When Steve said he intended to compile a collection themed around Calder Valley folklore and ghost stories, I knew this was a great idea, and encouraged him all the way! The editing process for this book was probably the most intense of the three: with Nuala’s book I already knew a lot of the poems, and got to know all of them virtually word for word throughout the process, but the editing was three-way, and as a relative newcomer I was happy for Bob Horne to largely lead the way, his experience as a teacher providing him with certain skills in approaching a text, and similarly with his own book it was very much a case of being guided by Bob – my role being largely focused on the selection of individual poems and the choice of cover image; but with Steve, I played a more active part. We would read poems back to one another, send emails back and forth, and over a period of about six months basically re-shaped the collection into something dramatic, almost like a play in verse.
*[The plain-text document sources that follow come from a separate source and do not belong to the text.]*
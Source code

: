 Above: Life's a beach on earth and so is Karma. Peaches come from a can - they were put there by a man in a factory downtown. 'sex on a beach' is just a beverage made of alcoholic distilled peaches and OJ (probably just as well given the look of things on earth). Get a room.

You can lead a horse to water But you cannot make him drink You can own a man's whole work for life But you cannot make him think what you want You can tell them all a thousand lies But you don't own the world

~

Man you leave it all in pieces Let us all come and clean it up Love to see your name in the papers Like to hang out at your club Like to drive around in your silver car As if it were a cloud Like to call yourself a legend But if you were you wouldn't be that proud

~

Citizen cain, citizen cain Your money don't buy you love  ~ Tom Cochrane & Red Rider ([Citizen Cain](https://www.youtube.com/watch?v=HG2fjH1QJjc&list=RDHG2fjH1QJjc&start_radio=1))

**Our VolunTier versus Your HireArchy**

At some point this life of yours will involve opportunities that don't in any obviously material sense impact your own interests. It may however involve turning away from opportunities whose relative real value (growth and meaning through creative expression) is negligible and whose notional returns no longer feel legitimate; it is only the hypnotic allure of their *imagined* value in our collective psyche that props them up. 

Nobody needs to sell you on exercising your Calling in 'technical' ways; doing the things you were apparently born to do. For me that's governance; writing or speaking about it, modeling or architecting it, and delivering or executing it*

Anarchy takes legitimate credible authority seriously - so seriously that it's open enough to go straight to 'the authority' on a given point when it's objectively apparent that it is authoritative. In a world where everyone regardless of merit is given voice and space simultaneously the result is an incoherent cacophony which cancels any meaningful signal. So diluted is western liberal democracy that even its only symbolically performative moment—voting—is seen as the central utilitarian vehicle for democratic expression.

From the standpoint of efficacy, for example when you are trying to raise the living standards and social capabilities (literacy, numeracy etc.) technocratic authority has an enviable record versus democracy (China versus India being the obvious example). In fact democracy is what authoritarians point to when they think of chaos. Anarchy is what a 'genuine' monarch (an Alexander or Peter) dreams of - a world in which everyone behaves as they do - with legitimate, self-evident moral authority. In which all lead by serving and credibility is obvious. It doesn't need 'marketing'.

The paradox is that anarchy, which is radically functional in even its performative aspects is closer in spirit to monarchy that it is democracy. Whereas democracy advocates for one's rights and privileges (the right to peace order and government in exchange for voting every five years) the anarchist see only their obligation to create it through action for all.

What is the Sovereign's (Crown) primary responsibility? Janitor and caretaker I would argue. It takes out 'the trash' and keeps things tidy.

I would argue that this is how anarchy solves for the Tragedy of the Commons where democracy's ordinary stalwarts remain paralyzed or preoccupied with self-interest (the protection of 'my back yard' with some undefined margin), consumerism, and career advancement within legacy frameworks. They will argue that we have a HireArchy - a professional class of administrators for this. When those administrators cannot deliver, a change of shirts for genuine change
Tell us something about your design choices. Did you consciously decide you wanted a house style? Did you have any models that you wanted to borrow from?

I have yet to really define a specific look for Caterpillar Poetry, though to be fair this is less to do with laziness or haphazardness than the fact I have wanted each publication to be quite individual, and each has embodied very different themes in any case. So I have no models to borrow from; it is always a blank canvas.

Tell us something about the snags you encounter…how about how you set about the business of marketing, about getting the brand out there. It may be that it’s something you feel a bit at sea with. How do you get folk to review the stuff, for instance? How do you feel about the business of competitions for small publishers…stuff like the Michael Marks, for instance? Riff on this topic as you feel appropriate

All the snags I have encountered have related to the costs of publishing, the technological difficulties of reproducing a text into a format workable for printers, and the administrative tedium of arranging ISBN’s, barcodes and the like. The technical side can actually be quite good fun, and once I know what I’m doing or have assistance from the more experienced, then I really enjoy discussing plans with printers and seeing it go from A to B. But the administrative logistics are a nightmare. I am very happy for anyone to review Caterpillar Poetry books and love the idea of competitions and other schemes designed to shine a light on the activities of small publishers and what we have to offer.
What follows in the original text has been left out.